### Prompt
Isolate every line in the records below with "requirements" in it.

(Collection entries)

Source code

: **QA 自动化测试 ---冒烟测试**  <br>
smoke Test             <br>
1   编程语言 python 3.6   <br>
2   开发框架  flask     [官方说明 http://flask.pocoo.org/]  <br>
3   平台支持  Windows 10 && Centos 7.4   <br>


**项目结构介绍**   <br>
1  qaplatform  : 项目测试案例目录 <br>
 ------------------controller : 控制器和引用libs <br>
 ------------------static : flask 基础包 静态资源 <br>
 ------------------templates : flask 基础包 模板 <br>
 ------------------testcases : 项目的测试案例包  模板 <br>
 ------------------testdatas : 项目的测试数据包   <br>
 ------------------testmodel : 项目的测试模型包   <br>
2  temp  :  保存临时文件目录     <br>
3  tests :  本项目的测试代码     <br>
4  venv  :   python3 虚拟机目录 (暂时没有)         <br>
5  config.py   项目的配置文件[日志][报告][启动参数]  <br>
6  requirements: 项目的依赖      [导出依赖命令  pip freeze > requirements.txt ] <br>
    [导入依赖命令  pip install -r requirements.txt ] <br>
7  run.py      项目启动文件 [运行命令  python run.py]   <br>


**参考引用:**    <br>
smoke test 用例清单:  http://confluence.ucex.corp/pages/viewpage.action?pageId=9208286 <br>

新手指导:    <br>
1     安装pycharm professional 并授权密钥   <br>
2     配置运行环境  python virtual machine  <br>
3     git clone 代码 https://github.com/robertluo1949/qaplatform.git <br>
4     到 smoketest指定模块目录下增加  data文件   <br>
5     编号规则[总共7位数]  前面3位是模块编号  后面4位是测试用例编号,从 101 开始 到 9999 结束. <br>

### Answer box
6  requirements: 项目的依赖      [导出依赖命令  pip freeze > requirements.txt ] <br>
    [导入依赖命令  pip install -r requirements.txt ] <br>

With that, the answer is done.